# Dependency Handling

In [1]:
# Install pytorch

!pip3 install torch torchvision torchaudio



In [2]:
# Install Transformers (using for NLP model - allows for easily import model)
# Install Requests (allow requests to webpages for analysis)
# Install BeautifulSoup (extract relevant data from webpage)
# Install Pandas and Numpy (structure data)

!pip3 install requests transformers beautifulsoup4 pandas numpy



In [3]:
# Tokenizer - Parse through string to get numbers.
# AutoModelForSequenceClassification - Give us architecture from transformers to load in NLP model
from transformers import AutoTokenizer, AutoModelForSequenceClassification
import torch
import requests
from bs4 import BeautifulSoup
import re
import numpy as np
import pandas as pd

# Setup Model (Initialization)

In [4]:
tokenizer = AutoTokenizer.from_pretrained('nlptown/bert-base-multilingual-uncased-sentiment')

model = AutoModelForSequenceClassification.from_pretrained('nlptown/bert-base-multilingual-uncased-sentiment')

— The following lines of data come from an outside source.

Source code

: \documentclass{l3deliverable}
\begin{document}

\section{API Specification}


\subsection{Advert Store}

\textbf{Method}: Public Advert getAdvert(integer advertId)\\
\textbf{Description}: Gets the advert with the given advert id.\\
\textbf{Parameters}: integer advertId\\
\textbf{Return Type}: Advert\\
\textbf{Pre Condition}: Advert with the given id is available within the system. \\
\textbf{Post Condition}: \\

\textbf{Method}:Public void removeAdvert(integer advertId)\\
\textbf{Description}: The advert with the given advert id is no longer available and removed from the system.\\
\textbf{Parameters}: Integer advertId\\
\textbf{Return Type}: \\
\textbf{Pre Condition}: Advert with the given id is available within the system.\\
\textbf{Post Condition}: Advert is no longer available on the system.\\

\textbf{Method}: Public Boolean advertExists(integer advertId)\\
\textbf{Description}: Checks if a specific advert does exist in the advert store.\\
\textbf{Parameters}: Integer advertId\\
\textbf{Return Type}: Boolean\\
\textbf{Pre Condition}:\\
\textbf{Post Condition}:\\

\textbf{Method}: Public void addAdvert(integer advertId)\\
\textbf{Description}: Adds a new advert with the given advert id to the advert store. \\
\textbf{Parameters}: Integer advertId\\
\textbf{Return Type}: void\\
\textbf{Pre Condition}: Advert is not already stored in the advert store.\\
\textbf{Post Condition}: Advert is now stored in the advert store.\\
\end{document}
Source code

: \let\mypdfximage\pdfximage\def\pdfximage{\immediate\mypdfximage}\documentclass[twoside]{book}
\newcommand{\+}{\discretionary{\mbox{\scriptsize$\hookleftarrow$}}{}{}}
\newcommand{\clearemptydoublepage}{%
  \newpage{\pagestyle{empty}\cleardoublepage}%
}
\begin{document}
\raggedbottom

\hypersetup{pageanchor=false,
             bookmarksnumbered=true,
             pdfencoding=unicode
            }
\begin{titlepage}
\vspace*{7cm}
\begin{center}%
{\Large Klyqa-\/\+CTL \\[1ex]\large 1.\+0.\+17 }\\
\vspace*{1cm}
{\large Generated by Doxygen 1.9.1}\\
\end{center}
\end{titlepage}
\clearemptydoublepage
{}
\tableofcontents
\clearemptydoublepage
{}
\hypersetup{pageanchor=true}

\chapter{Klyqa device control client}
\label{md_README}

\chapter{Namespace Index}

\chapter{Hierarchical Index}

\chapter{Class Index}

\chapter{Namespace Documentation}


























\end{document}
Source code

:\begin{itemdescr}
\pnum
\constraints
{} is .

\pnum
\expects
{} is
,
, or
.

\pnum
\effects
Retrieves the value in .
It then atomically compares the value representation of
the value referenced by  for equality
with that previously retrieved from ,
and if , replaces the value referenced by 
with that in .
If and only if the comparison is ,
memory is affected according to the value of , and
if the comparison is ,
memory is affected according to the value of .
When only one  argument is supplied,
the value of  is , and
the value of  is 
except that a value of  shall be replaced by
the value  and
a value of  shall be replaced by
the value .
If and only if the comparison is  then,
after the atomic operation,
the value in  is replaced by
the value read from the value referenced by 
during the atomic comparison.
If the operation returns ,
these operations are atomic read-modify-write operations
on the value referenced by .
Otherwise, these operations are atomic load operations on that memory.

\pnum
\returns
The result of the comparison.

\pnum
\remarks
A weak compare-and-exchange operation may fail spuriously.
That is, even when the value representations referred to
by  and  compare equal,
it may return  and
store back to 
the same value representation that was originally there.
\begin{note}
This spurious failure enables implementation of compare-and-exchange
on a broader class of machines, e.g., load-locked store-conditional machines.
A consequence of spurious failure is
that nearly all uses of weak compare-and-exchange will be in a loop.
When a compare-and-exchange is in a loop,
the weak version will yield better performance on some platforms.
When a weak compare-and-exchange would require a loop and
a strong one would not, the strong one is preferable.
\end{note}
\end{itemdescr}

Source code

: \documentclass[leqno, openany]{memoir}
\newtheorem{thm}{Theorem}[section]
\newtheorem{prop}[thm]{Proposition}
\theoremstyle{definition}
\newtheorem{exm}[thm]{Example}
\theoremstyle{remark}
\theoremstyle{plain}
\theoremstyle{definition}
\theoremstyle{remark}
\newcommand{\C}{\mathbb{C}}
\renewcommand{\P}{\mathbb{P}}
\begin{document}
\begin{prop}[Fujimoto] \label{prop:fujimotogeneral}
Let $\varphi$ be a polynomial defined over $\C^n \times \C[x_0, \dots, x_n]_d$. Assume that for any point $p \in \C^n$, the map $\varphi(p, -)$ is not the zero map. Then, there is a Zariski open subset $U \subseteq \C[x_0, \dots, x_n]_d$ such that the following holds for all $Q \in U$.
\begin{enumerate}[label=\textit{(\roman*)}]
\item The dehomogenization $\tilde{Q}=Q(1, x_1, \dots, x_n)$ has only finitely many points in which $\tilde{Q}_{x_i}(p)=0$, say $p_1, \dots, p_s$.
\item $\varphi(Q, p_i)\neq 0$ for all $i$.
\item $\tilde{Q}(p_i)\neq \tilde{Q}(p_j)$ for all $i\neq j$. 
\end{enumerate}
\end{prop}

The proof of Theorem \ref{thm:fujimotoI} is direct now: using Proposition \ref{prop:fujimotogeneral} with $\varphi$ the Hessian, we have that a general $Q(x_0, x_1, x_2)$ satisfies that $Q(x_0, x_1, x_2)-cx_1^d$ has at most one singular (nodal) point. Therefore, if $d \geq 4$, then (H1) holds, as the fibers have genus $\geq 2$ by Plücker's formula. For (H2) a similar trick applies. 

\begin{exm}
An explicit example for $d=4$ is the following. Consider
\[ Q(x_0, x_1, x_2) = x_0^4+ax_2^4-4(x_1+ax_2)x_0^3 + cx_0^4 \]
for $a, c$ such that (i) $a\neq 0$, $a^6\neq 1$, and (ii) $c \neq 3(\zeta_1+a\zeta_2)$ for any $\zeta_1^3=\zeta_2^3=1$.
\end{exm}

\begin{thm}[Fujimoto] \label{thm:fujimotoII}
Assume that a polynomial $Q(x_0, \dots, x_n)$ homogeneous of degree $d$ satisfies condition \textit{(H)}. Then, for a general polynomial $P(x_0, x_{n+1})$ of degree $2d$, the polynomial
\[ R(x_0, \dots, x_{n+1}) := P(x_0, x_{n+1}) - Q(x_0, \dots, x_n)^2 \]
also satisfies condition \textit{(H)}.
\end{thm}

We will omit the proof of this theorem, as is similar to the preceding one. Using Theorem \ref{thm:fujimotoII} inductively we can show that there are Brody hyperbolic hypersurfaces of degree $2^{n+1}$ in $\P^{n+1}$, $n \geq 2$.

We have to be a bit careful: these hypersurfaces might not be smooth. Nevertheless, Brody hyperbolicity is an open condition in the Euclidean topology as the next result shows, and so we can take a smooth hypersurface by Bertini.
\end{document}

# Encoding and Sentiment Calculation

In [5]:
tokens = tokenizer.encode('I loved taking 482X with Dr. Duwe!', return_tensors='pt')

In [6]:
# Debug

# tokens
# tokens[0]
# tokenizer.decode(tokens[0])

In [7]:
result = model(tokens)

In [8]:
result

SequenceClassifierOutput(loss=None, logits=tensor([[-2.1400, -2.0940, -0.7388,  1.3721,  2.8214]],
       grad_fn=<AddmmBackward0>), hidden_states=None, attentions=None)

In [9]:
star_rating = int(torch.argmax(result.logits)) + 1
print('Star Rating: ', star_rating)

Star Rating:  5


#  Parse Website

In [10]:
headers = {'User-Agent': 'Mozilla/5.0 (Windows NT 10.0; Win64; x64) AppleWebKit/537.36 (KHTML, like Gecko) Chrome/96.0.4664.93 Safari/537.36'}
req = requests.get('https://www.niche.com/colleges/iowa-state-university/reviews/', headers=headers)
soup = BeautifulSoup(req.text, 'html.parser')
regex = re.compile('reviewBody')
result_website = soup.find_all('div', {'itemprop':regex})
reviews = [i.text for i in result_website]

# Debug
#reviews

# Load Website Data into Dataframe and Get Star Rating

In [11]:
df = pd.DataFrame(np.array(reviews), columns=['string'])

# Debug
#soup
#result_website
#reviews
#df['string'].iloc[1]

In [12]:
def StringToScore(string):
    tokens = tokenizer.encode(string, return_tensors='pt')
    output = model(tokens)
    return int(torch.argmax(output.logits)) + 1
    

In [13]:
# Debug
StringToScore(df['string'].iloc[0])

5

In [14]:
df['sentiment'] = df['string'].apply(lambda x: StringToScore(x[:1024]))

In [15]:
df

Unnamed: 0,string,sentiment
0,I am only a high school freshman but I am look...,5
1,"Great campus! Helpful professors, and most imp...",5
2,Iowa state doesn’t care about its students. Fo...,1
3,There are numerous things to love about Iowa S...,5
4,Iowa State University is a great community tha...,4
5,"It is a great school with great education, but...",3
6,"It is a good value school, compared with other...",4
7,Teachers are a bit harsh and don't seem to car...,4
8,Terrible university in everything. I did not g...,1
9,Overall Iowa State has been a positive experie...,4


In [16]:
print("Average Sentiment: ", df['sentiment'].mean())

Average Sentiment:  4.15